Aprendi muito com o Paulo Francis, um sujeito que adorava teatro. Ia ao teatro com ele. O Paulo Francis era quase cego. Íamos a peças, o Francis, a mulher dele e eu, para sentar na primeira ou segunda fila. Achava tocante que ele tivesse paixão por teatro. Ele comentava e sabia o que estava dizendo. E, além do mais, ele era muito generoso com os jovens.

Paulo Coelho x Ulysses
Em 2012, entrevistei o Paulo Coelho, um sujeito brilhante e muito esperto. Ele sabe provocar. O James Joyce é estabelecido e o Paulo Coelho já vendeu 150 milhões de livros. Então, o Paulo Coelho diz que o “Joyce não vale um tweet”. Veja, há certas coisas que não são pra serem levadas a sério. O James Joyce é um autor que mudou uma face da literatura contemporânea. Não é um dos meus autores favoritos, mas vale um tweet.

Globo News Literatura
Esse programa, na realidade, começou com o Pedro Bial e tinha uma única entrevista. Seguimos com o formato durante algum tempo. Antes, editava-se menos no Brasil. Com o passar do tempo, o mercado editorial cresceu. Não seria possível dedicar todo um programa para um único autor. Então, tivemos de modificar o formato. Não gravamos mais dentro de um mesmo estúdio. Agora, há a possibilidade de viajar. Fui ao Recife para entrevistar o Raimundo Carrero, da mesma maneira que visitei Curitiba para conversar com o Cristovão Tezza. Em 2012, o Claufe Rodrigues, repórter que trabalha comigo, esteve aqui na capital paranaense para produzir uma matéria sobre revistas e jornais literários. Viajamos, e isso tem custos. O programa não tem muita verba, e, por isso, por enquanto, conseguimos colocar no ar um programa inédito por semana. Mas a Globo News faz algumas reprises do programa. Mas estamos conseguindo incluir várias possibilidades. Encerramos apresentado algum livro de arte ou uma obra literária que dialoga com o universo das visuais.

Dislexia
Eu era tímido, demais, porque não conseguia pronunciar direito as palavras. Meu pai era dono de armazém e minha mãe havia sido tecelã, era dona de casa e ajudava meu pai no comércio. Não havia diagnóstico para o problema e, se houvesse, não teríamos dinheiro para procurar, por exemplo, um fonoaudiólogo. Meu pai me levou para uma rádio de Valença. Ele era compositor e eu cantava. Parece muito com a história dos gagos que, quando representam, não gaguejam. Sabe por quê? Porque quando você tem um texto a dizer, não há dúvidas a respeito do que será enunciado.

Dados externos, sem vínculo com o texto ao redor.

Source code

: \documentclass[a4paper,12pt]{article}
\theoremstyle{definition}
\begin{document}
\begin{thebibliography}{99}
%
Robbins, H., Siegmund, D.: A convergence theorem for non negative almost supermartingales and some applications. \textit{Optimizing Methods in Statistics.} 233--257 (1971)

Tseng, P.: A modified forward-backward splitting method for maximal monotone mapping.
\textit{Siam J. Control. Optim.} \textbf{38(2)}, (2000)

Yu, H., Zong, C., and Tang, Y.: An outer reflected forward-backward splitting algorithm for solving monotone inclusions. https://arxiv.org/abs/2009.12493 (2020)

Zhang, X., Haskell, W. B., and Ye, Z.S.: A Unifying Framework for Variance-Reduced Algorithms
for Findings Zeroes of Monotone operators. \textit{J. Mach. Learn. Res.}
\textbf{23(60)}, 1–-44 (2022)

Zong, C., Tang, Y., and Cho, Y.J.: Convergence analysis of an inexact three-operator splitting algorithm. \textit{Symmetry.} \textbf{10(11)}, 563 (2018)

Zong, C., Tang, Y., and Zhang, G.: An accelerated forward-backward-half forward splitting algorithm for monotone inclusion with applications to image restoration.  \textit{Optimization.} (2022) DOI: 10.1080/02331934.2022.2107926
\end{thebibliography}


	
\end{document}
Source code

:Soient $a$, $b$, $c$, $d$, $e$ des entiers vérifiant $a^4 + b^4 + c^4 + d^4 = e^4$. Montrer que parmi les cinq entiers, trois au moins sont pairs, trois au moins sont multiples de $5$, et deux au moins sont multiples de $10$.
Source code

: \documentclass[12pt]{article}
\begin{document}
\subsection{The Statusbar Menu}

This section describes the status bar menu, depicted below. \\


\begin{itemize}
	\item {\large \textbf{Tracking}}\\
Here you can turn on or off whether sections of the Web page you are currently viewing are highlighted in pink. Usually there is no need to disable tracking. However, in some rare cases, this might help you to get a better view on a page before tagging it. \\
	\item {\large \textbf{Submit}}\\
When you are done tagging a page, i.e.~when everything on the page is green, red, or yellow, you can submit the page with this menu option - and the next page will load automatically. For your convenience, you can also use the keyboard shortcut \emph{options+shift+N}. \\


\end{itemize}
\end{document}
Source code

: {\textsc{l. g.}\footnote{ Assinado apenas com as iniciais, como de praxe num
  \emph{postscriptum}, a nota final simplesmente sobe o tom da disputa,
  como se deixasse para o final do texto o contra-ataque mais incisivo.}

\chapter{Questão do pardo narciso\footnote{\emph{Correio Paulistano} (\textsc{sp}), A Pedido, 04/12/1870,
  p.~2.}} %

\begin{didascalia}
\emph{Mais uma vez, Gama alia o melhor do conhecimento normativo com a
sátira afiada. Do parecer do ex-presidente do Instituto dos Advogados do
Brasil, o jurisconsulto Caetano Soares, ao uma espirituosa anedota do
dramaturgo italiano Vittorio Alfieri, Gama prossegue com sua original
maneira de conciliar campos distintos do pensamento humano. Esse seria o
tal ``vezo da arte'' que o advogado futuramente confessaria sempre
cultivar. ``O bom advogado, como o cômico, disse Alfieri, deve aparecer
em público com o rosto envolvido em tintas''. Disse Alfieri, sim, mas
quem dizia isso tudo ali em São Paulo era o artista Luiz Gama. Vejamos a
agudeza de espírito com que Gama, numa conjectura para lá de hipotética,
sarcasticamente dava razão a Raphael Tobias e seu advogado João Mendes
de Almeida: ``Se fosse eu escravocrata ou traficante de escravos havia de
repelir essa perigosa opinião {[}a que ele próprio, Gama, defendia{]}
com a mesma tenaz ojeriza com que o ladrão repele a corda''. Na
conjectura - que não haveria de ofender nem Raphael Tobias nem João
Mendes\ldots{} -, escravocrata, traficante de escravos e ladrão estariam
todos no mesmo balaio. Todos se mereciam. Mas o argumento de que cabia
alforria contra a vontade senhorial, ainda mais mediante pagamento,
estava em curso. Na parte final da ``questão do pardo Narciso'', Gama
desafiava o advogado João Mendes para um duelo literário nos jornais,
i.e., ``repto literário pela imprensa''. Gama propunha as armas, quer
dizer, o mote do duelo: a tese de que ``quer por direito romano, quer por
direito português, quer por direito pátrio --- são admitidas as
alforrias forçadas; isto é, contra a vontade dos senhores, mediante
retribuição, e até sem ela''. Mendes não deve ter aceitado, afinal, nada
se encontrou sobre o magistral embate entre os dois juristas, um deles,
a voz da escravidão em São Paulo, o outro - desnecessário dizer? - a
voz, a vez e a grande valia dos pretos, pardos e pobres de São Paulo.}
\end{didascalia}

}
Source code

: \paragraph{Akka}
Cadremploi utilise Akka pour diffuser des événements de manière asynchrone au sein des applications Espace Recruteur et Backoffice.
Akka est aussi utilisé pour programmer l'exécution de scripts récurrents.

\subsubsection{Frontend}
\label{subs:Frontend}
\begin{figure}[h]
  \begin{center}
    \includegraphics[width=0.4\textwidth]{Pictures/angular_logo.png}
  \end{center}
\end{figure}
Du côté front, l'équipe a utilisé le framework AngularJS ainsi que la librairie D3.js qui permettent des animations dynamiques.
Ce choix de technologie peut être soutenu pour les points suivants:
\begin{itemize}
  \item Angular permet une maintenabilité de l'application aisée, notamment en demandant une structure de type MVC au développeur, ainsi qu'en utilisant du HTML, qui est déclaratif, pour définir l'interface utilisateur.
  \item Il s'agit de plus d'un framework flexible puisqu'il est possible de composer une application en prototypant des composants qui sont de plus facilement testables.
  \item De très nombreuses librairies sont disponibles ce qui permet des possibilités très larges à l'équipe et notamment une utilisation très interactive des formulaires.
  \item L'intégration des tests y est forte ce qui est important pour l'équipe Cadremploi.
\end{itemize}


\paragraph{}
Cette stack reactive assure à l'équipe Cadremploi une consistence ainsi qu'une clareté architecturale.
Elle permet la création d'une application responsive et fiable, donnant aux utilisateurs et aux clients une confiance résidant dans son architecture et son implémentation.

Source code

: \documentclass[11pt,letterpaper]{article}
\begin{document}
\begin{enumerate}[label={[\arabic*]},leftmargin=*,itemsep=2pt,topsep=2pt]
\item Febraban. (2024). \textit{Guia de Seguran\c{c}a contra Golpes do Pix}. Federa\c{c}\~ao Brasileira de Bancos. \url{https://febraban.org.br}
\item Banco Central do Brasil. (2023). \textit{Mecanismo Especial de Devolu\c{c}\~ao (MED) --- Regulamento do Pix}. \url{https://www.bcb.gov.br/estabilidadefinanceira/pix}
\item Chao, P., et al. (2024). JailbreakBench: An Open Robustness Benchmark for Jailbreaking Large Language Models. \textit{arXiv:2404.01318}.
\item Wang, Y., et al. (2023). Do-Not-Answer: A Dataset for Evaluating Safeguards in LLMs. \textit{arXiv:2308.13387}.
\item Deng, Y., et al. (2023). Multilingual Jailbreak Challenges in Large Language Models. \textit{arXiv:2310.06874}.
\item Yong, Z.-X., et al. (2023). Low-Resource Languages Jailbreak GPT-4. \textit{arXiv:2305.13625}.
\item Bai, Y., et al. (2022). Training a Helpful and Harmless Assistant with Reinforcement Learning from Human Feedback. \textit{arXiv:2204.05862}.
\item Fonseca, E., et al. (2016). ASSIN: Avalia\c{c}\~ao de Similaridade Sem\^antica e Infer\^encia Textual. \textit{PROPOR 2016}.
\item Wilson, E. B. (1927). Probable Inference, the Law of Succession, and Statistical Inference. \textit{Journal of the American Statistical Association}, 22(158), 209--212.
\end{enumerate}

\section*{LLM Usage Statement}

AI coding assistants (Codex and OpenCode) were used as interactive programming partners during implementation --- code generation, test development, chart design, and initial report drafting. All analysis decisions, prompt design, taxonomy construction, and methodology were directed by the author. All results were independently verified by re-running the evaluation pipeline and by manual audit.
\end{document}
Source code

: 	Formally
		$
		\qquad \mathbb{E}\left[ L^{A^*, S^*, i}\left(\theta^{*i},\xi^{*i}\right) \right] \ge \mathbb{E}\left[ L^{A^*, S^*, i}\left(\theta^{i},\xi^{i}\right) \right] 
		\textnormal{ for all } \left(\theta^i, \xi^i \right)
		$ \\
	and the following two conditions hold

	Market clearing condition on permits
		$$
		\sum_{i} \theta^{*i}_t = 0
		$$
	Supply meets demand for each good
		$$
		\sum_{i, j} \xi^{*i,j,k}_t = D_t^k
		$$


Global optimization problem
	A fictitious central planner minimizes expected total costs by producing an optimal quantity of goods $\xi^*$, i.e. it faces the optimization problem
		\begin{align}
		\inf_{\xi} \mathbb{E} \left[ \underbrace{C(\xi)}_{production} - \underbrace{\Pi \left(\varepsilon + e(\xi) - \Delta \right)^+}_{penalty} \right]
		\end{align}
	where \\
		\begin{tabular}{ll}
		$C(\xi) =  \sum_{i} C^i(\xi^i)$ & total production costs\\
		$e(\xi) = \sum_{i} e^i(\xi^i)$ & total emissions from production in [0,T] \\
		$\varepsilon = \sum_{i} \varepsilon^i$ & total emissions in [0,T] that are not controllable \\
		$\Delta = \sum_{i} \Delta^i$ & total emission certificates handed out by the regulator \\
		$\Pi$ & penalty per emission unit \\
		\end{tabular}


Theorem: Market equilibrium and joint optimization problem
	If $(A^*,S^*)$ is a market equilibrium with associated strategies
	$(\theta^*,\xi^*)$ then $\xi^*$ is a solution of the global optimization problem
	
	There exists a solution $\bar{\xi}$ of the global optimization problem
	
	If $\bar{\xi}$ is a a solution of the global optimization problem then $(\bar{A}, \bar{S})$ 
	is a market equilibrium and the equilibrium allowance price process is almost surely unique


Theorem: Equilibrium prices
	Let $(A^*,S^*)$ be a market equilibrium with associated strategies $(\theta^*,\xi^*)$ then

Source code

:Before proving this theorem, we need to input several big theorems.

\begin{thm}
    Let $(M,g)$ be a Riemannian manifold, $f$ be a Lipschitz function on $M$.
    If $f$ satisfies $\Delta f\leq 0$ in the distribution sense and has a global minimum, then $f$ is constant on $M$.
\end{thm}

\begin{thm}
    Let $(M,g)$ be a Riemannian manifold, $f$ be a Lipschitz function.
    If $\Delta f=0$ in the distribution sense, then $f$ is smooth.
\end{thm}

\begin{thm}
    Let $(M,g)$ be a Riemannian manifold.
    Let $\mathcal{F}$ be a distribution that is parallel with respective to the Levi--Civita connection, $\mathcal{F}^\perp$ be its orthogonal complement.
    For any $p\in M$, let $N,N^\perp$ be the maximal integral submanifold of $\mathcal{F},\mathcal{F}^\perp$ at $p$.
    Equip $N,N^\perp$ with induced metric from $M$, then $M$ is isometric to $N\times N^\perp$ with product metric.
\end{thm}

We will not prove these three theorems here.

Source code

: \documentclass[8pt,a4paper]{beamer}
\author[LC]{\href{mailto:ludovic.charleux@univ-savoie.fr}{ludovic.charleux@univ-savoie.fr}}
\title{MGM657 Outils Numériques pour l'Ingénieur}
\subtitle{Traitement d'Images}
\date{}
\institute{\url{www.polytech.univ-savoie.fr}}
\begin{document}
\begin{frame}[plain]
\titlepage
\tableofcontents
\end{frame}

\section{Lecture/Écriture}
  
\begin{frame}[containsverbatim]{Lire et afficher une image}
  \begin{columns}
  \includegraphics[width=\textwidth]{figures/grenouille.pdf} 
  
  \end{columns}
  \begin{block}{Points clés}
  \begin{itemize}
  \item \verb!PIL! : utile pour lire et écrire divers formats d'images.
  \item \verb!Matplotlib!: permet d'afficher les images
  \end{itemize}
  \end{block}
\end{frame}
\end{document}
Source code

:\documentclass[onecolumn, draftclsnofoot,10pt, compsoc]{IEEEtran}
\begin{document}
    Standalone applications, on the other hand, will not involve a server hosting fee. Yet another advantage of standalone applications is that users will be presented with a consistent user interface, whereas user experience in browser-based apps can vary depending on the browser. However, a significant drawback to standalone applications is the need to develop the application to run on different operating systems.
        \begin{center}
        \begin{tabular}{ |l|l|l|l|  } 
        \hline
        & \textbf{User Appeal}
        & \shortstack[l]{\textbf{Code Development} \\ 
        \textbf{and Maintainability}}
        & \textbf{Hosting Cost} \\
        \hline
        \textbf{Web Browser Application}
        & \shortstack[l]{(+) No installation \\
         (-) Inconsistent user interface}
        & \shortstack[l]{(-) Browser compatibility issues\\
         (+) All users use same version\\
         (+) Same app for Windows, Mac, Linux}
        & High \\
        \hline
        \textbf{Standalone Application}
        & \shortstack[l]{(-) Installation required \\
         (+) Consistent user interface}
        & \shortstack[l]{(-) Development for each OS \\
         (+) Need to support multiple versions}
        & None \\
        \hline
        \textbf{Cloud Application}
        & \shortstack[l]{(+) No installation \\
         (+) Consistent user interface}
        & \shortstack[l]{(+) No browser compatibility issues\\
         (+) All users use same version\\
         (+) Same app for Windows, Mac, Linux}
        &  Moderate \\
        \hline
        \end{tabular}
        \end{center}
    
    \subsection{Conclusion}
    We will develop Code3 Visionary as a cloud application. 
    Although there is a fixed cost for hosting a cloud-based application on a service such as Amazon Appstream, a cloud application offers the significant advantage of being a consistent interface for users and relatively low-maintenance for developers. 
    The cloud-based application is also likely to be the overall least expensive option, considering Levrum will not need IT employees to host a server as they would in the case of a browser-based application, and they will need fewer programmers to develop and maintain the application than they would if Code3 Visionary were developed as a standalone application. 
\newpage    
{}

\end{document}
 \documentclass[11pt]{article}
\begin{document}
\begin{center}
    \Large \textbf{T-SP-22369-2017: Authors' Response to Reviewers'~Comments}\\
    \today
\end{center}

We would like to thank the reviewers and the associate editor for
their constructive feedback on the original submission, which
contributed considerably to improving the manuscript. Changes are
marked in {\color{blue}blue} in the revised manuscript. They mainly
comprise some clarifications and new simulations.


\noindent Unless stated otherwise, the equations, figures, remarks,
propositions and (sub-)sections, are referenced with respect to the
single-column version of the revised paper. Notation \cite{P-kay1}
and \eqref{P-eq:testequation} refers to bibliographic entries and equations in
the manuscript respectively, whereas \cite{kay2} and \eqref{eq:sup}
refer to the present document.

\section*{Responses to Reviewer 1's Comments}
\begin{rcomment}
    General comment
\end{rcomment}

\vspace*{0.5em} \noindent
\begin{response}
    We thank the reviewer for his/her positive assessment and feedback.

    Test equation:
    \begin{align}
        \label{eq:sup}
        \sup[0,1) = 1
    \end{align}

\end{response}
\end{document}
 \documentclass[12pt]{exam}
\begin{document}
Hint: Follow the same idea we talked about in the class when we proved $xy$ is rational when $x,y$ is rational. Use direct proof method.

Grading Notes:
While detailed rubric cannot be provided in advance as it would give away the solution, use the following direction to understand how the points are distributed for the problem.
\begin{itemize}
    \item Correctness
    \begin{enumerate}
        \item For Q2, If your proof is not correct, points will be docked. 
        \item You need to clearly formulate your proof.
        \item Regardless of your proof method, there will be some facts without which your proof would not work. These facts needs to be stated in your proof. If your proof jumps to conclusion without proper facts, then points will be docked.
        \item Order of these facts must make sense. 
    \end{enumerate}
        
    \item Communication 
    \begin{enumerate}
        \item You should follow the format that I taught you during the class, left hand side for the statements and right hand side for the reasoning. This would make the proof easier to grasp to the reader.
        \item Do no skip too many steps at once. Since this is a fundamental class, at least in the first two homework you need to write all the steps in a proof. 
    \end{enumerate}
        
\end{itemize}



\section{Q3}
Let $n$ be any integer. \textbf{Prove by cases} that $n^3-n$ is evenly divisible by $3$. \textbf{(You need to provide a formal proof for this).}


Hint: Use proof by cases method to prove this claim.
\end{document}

Eu era muito tímido. Tinha vergonha de tudo. Não conseguia falar, e não falava. Uma criança que fala tudo errado aos 6 anos é considerada por todos os colegas como uma idiota. Não lembro quando houve a mudança, mas superei o problema. No entanto, ainda hoje tenho dificuldade com palavras de duas sílabas, e também faço alguma confusão com números.

Cena contemporânea
Paraná, Pernambuco e Minas Gerais são Estados pujantes no que diz respeito à produção literária. Aqui, no Paraná, vocês tem o Cristovão Tezza, um grande escritor. Mas vou citar um outro livro, aliás, uma pentalogia, na qual o mais recente título se chama Domingos sem Deus. É um projeto belíssimo do Luiz Ruffato, mineiro radicado em São Paulo, que ajuda tanto a entender as transformações do nosso país. Fiquei comovido com a série, batizada Inferno provisório. O primeiro livro do projeto, Mamma, son tanto felice, me tocou por eu conhecer o assunto. Diz respeito à imigração italiana, e nasci em uma cidade onde também houve migração da Itália, principalmente de imigrantes pobres. Os italianos que a gente vê na televisão são felizes, cantam, fazem macarrão e lembram aquela atriz paranaense muito bonita, a Maria Fernanda Cândido. Mas o que vi na minha infância foi uma miséria muito grande. E Mamma, son tanto felice é um livro que trata disso. O Rufatto é um autor que se ancora na realidade brasileira para construir a sua literatura. E ele também tem um livro muito engraçada, Estive em Lisboa e lembrei de você, todo narrado na voz de uma mineirinho que vai para Portugal em busca de trabalho. A recriação que o Ruffato faz da linguagem oral para a linguagem escrita é um primor.